Exercise instructions:
Lines that contain "components" are to be copied from the material, every one of them.

··· Exercise materials

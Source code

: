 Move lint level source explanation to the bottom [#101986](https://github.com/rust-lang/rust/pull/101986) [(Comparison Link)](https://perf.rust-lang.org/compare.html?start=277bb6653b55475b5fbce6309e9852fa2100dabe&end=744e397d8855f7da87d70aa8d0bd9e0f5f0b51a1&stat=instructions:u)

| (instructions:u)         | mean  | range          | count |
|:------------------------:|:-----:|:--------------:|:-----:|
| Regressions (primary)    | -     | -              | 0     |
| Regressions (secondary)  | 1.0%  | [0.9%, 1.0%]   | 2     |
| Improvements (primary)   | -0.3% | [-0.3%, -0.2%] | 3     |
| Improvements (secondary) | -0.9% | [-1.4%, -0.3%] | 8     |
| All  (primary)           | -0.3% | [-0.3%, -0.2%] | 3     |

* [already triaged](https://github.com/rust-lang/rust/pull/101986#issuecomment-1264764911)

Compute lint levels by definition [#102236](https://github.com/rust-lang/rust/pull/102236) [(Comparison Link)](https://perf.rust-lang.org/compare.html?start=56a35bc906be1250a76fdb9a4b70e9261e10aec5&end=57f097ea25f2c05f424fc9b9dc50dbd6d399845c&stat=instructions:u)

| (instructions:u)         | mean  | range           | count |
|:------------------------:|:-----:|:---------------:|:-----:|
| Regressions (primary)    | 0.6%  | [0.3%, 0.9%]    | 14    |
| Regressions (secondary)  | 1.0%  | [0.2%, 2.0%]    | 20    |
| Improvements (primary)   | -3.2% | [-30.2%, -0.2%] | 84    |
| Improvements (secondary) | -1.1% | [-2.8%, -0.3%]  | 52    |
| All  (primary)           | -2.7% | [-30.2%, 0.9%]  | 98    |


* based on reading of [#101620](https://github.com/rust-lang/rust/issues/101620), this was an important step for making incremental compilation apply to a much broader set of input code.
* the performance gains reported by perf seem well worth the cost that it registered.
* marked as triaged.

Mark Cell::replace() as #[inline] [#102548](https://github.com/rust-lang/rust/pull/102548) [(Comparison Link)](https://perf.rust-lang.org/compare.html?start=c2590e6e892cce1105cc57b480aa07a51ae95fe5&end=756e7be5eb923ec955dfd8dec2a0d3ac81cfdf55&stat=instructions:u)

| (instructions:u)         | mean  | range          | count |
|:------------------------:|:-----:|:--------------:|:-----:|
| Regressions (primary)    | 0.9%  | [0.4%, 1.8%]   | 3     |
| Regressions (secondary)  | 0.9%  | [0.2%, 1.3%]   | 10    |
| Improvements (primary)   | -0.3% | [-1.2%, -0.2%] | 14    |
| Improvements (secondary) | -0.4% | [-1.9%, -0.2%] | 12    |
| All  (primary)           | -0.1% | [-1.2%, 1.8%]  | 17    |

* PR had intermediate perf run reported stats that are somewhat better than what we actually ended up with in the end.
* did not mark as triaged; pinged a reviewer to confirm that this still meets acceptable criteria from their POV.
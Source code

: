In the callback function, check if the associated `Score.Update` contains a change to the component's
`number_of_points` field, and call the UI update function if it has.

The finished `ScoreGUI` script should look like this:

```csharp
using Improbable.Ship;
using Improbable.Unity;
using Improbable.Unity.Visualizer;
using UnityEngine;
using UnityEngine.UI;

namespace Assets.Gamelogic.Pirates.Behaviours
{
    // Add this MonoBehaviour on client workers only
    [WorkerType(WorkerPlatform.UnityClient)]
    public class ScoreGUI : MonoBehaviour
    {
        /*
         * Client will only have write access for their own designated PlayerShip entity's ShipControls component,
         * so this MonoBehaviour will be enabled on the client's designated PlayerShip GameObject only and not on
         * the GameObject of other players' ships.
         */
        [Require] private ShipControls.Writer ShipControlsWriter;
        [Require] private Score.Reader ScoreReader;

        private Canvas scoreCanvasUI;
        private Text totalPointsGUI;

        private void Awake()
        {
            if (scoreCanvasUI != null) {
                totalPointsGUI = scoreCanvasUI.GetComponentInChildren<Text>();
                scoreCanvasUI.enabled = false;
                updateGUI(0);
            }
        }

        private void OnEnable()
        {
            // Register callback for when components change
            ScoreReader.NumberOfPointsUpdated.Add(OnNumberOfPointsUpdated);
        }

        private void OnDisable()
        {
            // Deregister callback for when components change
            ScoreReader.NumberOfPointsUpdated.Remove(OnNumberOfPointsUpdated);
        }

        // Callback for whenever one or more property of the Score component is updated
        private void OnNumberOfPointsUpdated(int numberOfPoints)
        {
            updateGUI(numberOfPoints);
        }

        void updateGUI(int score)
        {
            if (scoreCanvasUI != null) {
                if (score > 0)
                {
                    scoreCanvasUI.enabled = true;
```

······

Answer space:
            // Register callback for when components change
            // Deregister callback for when components change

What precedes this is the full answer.